Non amo particolarmente che si usi la parola “modello” a proposito del mondo antico, perché innanzitutto non c’è niente di meglio per rendere una cultura antipatica che proporla come modello o esempio al quale ispirarsi, soprattutto quando la si pone a degli studenti. Ora, i Greci e i Romani sono stati presentati molto a lungo come modelli da imitare e la loro cultura, la loro arte, ma anche la loro letteratura e la loro visione del mondo sono state spesso considerate come esemplari. I vari classicismi che si sono succeduti, in fondo, non sono stati altro che questo: l’idea che i Greci e i Romani rappresentassero un vertice assoluto e quasi inimitabile di civiltà e di bellezza, al quale i moderni dovevano cercare di avvicinarsi. Io credo però che questo sia un modo ormai superato di guardare al mondo antico, che invece può essere considerato più utilmente come un interlocutore. Può essere una cultura, una civiltà alla quale noi chiediamo: «Tu come hai fatto? Come hai affrontato questo problema?». Per esempio, anche la società romana si è posta la questione di come comportarsi con gli stranieri o con chi veniva di volta in volta assoggettato dall’impero. Bisognava trattarli come dei sudditi o addirittura ridurli in schiavitù? O bisognava cercare in qualche modo di integrarli? Si può ben vedere quindi che anche i Romani hanno dovuto affrontare dei problemi non troppo dissimili da quelli che abbiamo affrontato noi. E hanno scelto di risolverli attraverso la via dell’integrazione, che consisteva nel progressivo allargamento della cittadinanza romana. Si tratta di una loro caratteristica originaria, che inizia con Romolo. Il fondatore di Roma, infatti, sarebbe stato il primo a concedere la cittadinanza romana ai Sabini e agli altri popoli che di volta in volta aveva sconfitto. Questo processo è durato per un millennio, fino ad arrivare al III secolo d.C., all’epoca dell’imperatore Caracalla, quando la cittadinanza romana viene estesa a tutti gli abitanti dell’Impero. Si tratta di un millennio di storia in cui l’integrazione non è stata continua, ma ha conosciuto battute d’arresto e passi indietro: per esempio, è stato necessario per gli Italici combattere una guerra per ottenere la cittadinanza, nonostante si trattasse di popolazioni con le quali i Romani erano in rapporto da secoli.

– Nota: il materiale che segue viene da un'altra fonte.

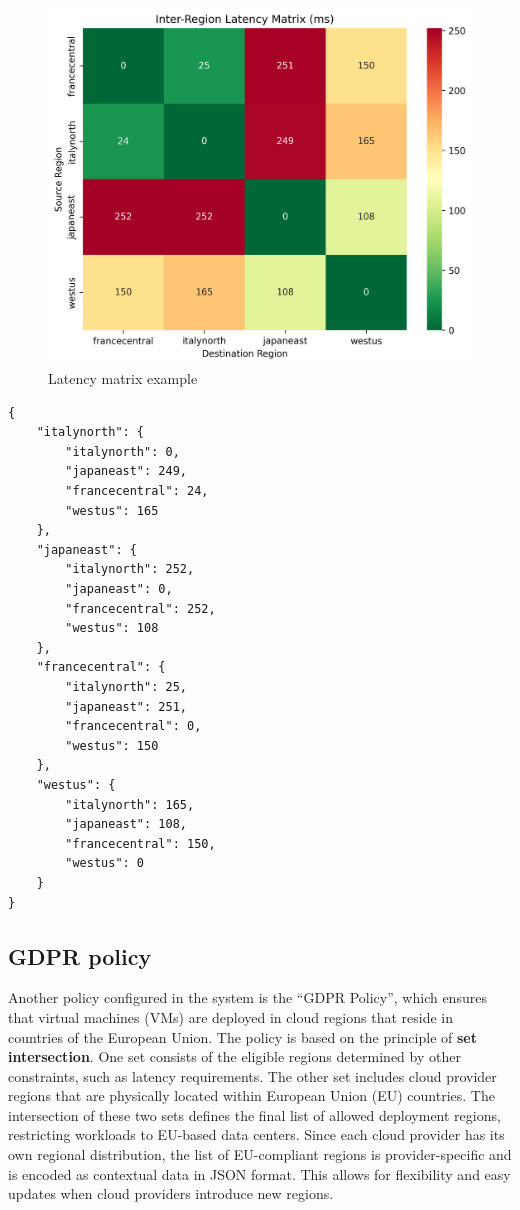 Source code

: \begin{figure}[H]
  \centering
  \includegraphics[width=0.75\linewidth]{images/latency_heatmap.png}
  \caption{Latency matrix example}
  \label{fig:latency_matrix}
\end{figure}


\lstset{style=jsonstyle}
\begin{lstlisting}[caption={Latancy matrix example encoded in JSON format}, label={lst:latency_matrix_example}]
  {
    "italynorth": {
        "italynorth": 0,
        "japaneast": 249,
        "francecentral": 24,
        "westus": 165
    },
    "japaneast": {
        "italynorth": 252,
        "japaneast": 0,
        "francecentral": 252,
        "westus": 108
    },
    "francecentral": {
        "italynorth": 25,
        "japaneast": 251,
        "francecentral": 0,
        "westus": 150
    },
    "westus": {
        "italynorth": 165,
        "japaneast": 108,
        "francecentral": 150,
        "westus": 0
    }
}

\end{lstlisting}

\subsection{GDPR policy}

Another policy configured in the system is the ``GDPR Policy'', which ensures that virtual machines (VMs) are deployed in cloud regions that reside in countries of the European Union. 
The policy is based on the principle of \textbf{set intersection}. One set consists of the eligible regions determined by other constraints, such as latency requirements. The other set includes cloud provider regions that are physically located within European Union (EU) countries.
The intersection of these two sets defines the final list of allowed deployment regions, restricting workloads to EU-based data centers.
Since each cloud provider has its own regional distribution, the list of EU-compliant regions is provider-specific and is encoded as contextual data in JSON format. This allows for flexibility and easy updates when cloud providers introduce new regions.

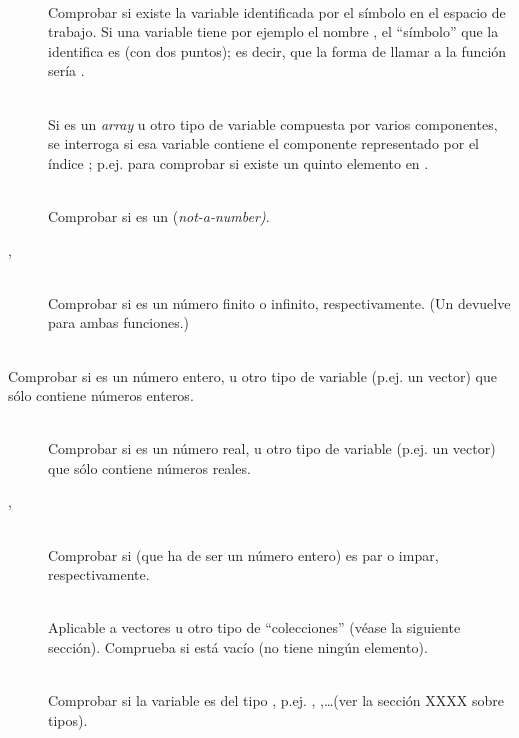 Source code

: ﻿\documentclass[spanish]{article}
\begin{document}
\begin{description}
  \item[] \hfill \\
  Comprobar si existe la variable identificada por el símbolo  en el espacio de trabajo. Si una variable tiene por ejemplo el nombre , el ``símbolo'' que la identifica es  (con dos puntos); es decir, que la forma de llamar a la función sería .
  \item[] \hfill \\
  Si  es un \emph{array} u otro tipo de variable compuesta por varios componentes, se interroga si esa variable contiene el componente representado por el índice ; p.ej.  para comprobar si existe un quinto elemento en .
  \item[] \hfill \\
  Comprobar si  es un  (\emph{not-a-number)}.
  \item[, ] \hfill \\
  Comprobar si  es un número finito o infinito, respectivamente. (Un  devuelve  para ambas funciones.)
  \item[ \hfill \\
  Comprobar si  es un número entero, u otro tipo de variable (p.ej. un vector) que sólo contiene números enteros.
  \item[\code{isreal(x)}] \hfill \\
  Comprobar si  es un número real, u otro tipo de variable (p.ej. un vector) que sólo contiene números reales.
  \item[, ] \hfill \\
  Comprobar si  (que ha de ser un número entero) es par o impar, respectivamente.
  \item[] \hfill \\
  Aplicable a vectores u otro tipo de ``colecciones'' (véase la siguiente sección). Comprueba si  está vacío (no tiene ningún elemento).
  \item[] \hfill \\
  Comprobar si la variable  es del tipo , p.ej. , ,\ldots (ver la sección XXXX sobre tipos).
  \item[] \hfill \\

\end{description}
\end{document}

Se però noi guardiamo dall’alto la storia di Roma, ci accorgiamo di un fenomeno impressionante: si parte da una situazione in cui i Romani sono un gruppo di persone raccolte intorno al proprio fondatore e si arriva, alla fine di questa lunghissima parabola, a un’altra situazione nella quale sono cittadini romani gli abitanti della Britannia come quelli dell’Egitto, gli abitanti della penisola Iberica come quelli dell’attuale Medio Oriente. Intorno al Mediterraneo esiste uno spazio in cui le popolazioni sono accumunate dal fatto di essere composte da cittadini romani, in cui tutti sono dotati delle stesse prerogative giuridiche, degli stessi diritti e degli stessi doveri. Questo è un modello? È una possibilità, ma non è detto che sia la migliore. È un modo però in cui una civiltà matura, una civiltà adulta come quella romana ha affrontato il problema di come comportarsi con chi è straniero. Noi dobbiamo fare come hanno fatto i Romani? Difficile dirlo, perché duemila anni non passano invano; il nostro mondo, il nostro tempo, la nostra civiltà sono per tanti aspetti diversi da quello che i Romani avevano conosciuto. Come detto già precedentemente, i Romani possono essere degli interlocutori e suggerirci la loro soluzione. Poi, però, spetta a noi trovare una strada, che non potrà che essere diversa da quella degli antichi.